Going beyond positivist research usually means to look for
qualitative standards, however remaining caught by taking
individual professions in a national setting from one country for
granted and looking from what we know for 'counterparts' and/or
'partners' in other countries. To avoid the subsequent shortcoming
of an underlying 'professional rigidity' we face the need of
developing a functional perspective, focusing on the societies in
which Social Professional Activities (SPA) emerge in their
respective particular national patterns. This means, however, to
start by defining 'the social' as determining societies in general,
looking from there at different national patterns -- pragmatically
but as well structurally the nation state will be taken as point of
reference. In such a perspective, several current concepts have to
be fundamentally questioned as far as the mainstream consensus is
concerned. Terms in question are in particular: the social,
professions and social problems - this is especially necessary when
it comes to developing an international perspective. Despite the
need of looking for a general definition of the social, there is in
particular a more specific need for debating the understanding of
different strands of activities that are - in the widest sense -
captured as social professions, for example social work,
community/youth work, nursing and care professions, but as well
social management and social action (especially the latter pointing
on the problematique of professionalisation in strictu sensu).

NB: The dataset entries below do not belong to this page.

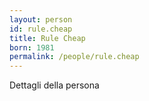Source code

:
```yaml
---
layout: person
id: rule.cheap
title: Rule Cheap
born: 1981
permalink: /people/rule.cheap
---
```


Dettagli della persona 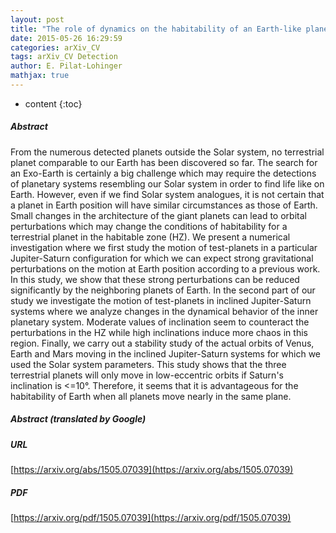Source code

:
 ```yaml
---
layout: post
title: "The role of dynamics on the habitability of an Earth-like planet"
date: 2015-05-26 16:29:59
categories: arXiv_CV
tags: arXiv_CV Detection
author: E. Pilat-Lohinger
mathjax: true
---
```


* content
{:toc}

##### Abstract
From the numerous detected planets outside the Solar system, no terrestrial planet comparable to our Earth has been discovered so far. The search for an Exo-Earth is certainly a big challenge which may require the detections of planetary systems resembling our Solar system in order to find life like on Earth. However, even if we find Solar system analogues, it is not certain that a planet in Earth position will have similar circumstances as those of Earth. Small changes in the architecture of the giant planets can lead to orbital perturbations which may change the conditions of habitability for a terrestrial planet in the habitable zone (HZ). We present a numerical investigation where we first study the motion of test-planets in a particular Jupiter-Saturn configuration for which we can expect strong gravitational perturbations on the motion at Earth position according to a previous work. In this study, we show that these strong perturbations can be reduced significantly by the neighboring planets of Earth. In the second part of our study we investigate the motion of test-planets in inclined Jupiter-Saturn systems where we analyze changes in the dynamical behavior of the inner planetary system. Moderate values of inclination seem to counteract the perturbations in the HZ while high inclinations induce more chaos in this region. Finally, we carry out a stability study of the actual orbits of Venus, Earth and Mars moving in the inclined Jupiter-Saturn systems for which we used the Solar system parameters. This study shows that the three terrestrial planets will only move in low-eccentric orbits if Saturn's inclination is <=10°. Therefore, it seems that it is advantageous for the habitability of Earth when all planets move nearly in the same plane.

##### Abstract (translated by Google)


##### URL
[https://arxiv.org/abs/1505.07039](https://arxiv.org/abs/1505.07039)

##### PDF
[https://arxiv.org/pdf/1505.07039](https://arxiv.org/pdf/1505.07039)

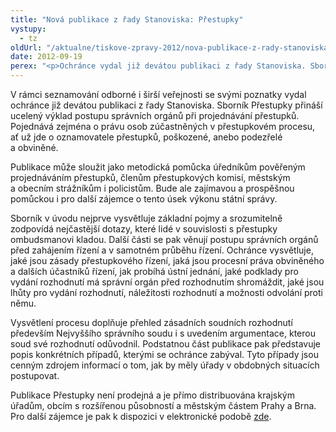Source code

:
 ```yaml
---
title: "Nová publikace z řady Stanoviska: Přestupky"
vystupy:
  - tz
oldUrl: "/aktualne/tiskove-zpravy-2012/nova-publikace-z-rady-stanoviska-prestupky"
date: 2012-09-19
perex: "<p>Ochránce vydal již devátou publikaci z řady Stanoviska. Sborník Přestupky uceleným způsobem vysvětluje proces projednávání přestupku, rozhodování úřadů a práva účastníků přestupkových řízení.</p>"
---
```


<!-- imported from the old website -->

<p>V rámci seznamování odborné i širší veřejnosti se svými poznatky vydal ochránce již devátou publikaci z řady Stanoviska. Sborník Přestupky přináší ucelený výklad postupu správních orgánů při projednávání přestupků. Pojednává zejména o právu osob zúčastněných v přestupkovém procesu, ať už jde o oznamovatele přestupků, poškozené, anebo podezřelé a obviněné. </p><p>Publikace může sloužit jako metodická pomůcka úředníkům pověřeným projednáváním přestupků, členům přestupkových komisí, městským a obecním strážníkům i policistům. Bude ale zajímavou a prospěšnou pomůckou i pro další zájemce o tento úsek výkonu státní správy.</p><p>Sborník v úvodu nejprve vysvětluje základní pojmy a srozumitelně zodpovídá nejčastější dotazy, které lidé v souvislosti s přestupky ombudsmanovi kladou. Další části se pak věnují postupu správních orgánů před zahájením řízení a v samotném průběhu řízení. Ochránce vysvětluje, jaké jsou zásady přestupkového řízení, jaká jsou procesní práva obviněného a dalších účastníků řízení, jak probíhá ústní jednání, jaké podklady pro vydání rozhodnutí má správní orgán před rozhodnutím shromáždit, jaké jsou lhůty pro vydání rozhodnutí, náležitosti rozhodnutí a možnosti odvolání proti němu. </p><p>Vysvětlení procesu doplňuje přehled zásadních soudních rozhodnutí především Nejvyššího správního soudu i s uvedením argumentace, kterou soud své rozhodnutí odůvodnil. Podstatnou část publikace pak představuje popis konkrétních případů, kterými se ochránce zabýval. Tyto případy jsou cenným zdrojem informací o tom, jak by měly úřady v obdobných situacích postupovat.</p><p>Publikace Přestupky není prodejná a je přímo distribuována krajským úřadům, obcím s rozšířenou působností a městským částem Prahy a Brna. Pro další zájemce je pak k dispozici v elektronické podobě <a href="/dalsi-aktivity/publikace/sborniky-stanoviska/">zde</a>.</p>
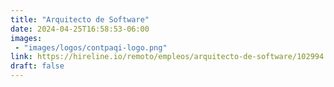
 ```yaml
---
title: "Arquitecto de Software"
date: 2024-04-25T16:58:53-06:00
images: 
 - "images/logos/contpaqi-logo.png"
link: https://hireline.io/remoto/empleos/arquitecto-de-software/102994
draft: false
---
```


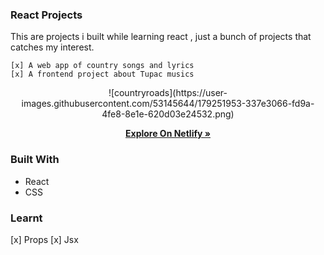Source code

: ### React Projects 

This are projects i built while learning react , just a bunch of projects that catches my interest.

```
[x] A web app of country songs and lyrics
[x] A frontend project about Tupac musics

```
<div align="center">
![countryroads](https://user-images.githubusercontent.com/53145644/179251953-337e3066-fd9a-4fe8-8e1e-620d03e24532.png)
 </div>
  
  <p align="center">    
  <a href="https://strong-pavlova-41ae80.netlify.app/"><strong>Explore On Netlify »</strong></a>
  </p>
  
  ### Built With
- React
- CSS

### Learnt 
[x] Props
[x] Jsx
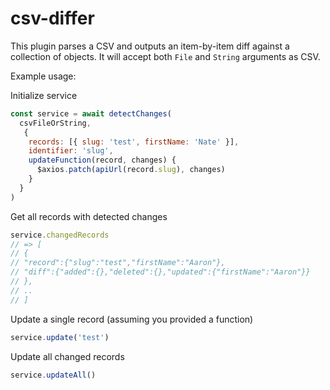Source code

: # csv-differ

This plugin parses a CSV and outputs an item-by-item diff against a collection of objects.
It will accept both `File` and `String` arguments as CSV.

Example usage:

Initialize service
```javascript
const service = await detectChanges(
  csvFileOrString,
   {
    records: [{ slug: 'test', firstName: 'Nate' }],
    identifier: 'slug',
    updateFunction(record, changes) {
      $axios.patch(apiUrl(record.slug), changes)
    }
  }
)
```

Get all records with detected changes
```javascript
service.changedRecords
// => [
// {
// "record":{"slug":"test","firstName":"Aaron"},
// "diff":{"added":{},"deleted":{},"updated":{"firstName":"Aaron"}}
// },
// ..
// ]
```


Update a single record (assuming you provided a function)
```javascript
service.update('test')
```

Update all changed records
```javascript
service.updateAll()
```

International comparative research of social professional
activities does not fail (primarily) because of the huge variety of
national regimes and regulations. The actual reason is the
fundamentally different point of departure, expressing various
national traditions of the reasoning on the state - a reasoning
being at the end a practical reasoning. In other words, we have to
recur on the different national understanding of 'social
contracts'. This approach allows taking a dialectical perspective
in order to revisit the actual character of social professional
activities. It is the practical confrontation of the individual
with his/her environment that constitutes processes of
socialisation.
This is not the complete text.